WORK ORDER - Copy every record exactly.

DATASET CONTENT -
►
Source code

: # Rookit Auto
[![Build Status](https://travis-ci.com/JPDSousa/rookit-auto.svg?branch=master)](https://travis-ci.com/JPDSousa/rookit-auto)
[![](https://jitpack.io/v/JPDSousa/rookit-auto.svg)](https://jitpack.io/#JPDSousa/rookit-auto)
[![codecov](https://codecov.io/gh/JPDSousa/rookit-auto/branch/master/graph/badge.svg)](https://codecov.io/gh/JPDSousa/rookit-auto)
◄
TASK RESULT -
Source code

: # Rookit Auto
[![Build Status](https://travis-ci.com/JPDSousa/rookit-auto.svg?branch=master)](https://travis-ci.com/JPDSousa/rookit-auto)
[![](https://jitpack.io/v/JPDSousa/rookit-auto.svg)](https://jitpack.io/#JPDSousa/rookit-auto)
[![codecov](https://codecov.io/gh/JPDSousa/rookit-auto/branch/master/graph/badge.svg)](https://codecov.io/gh/JPDSousa/rookit-auto)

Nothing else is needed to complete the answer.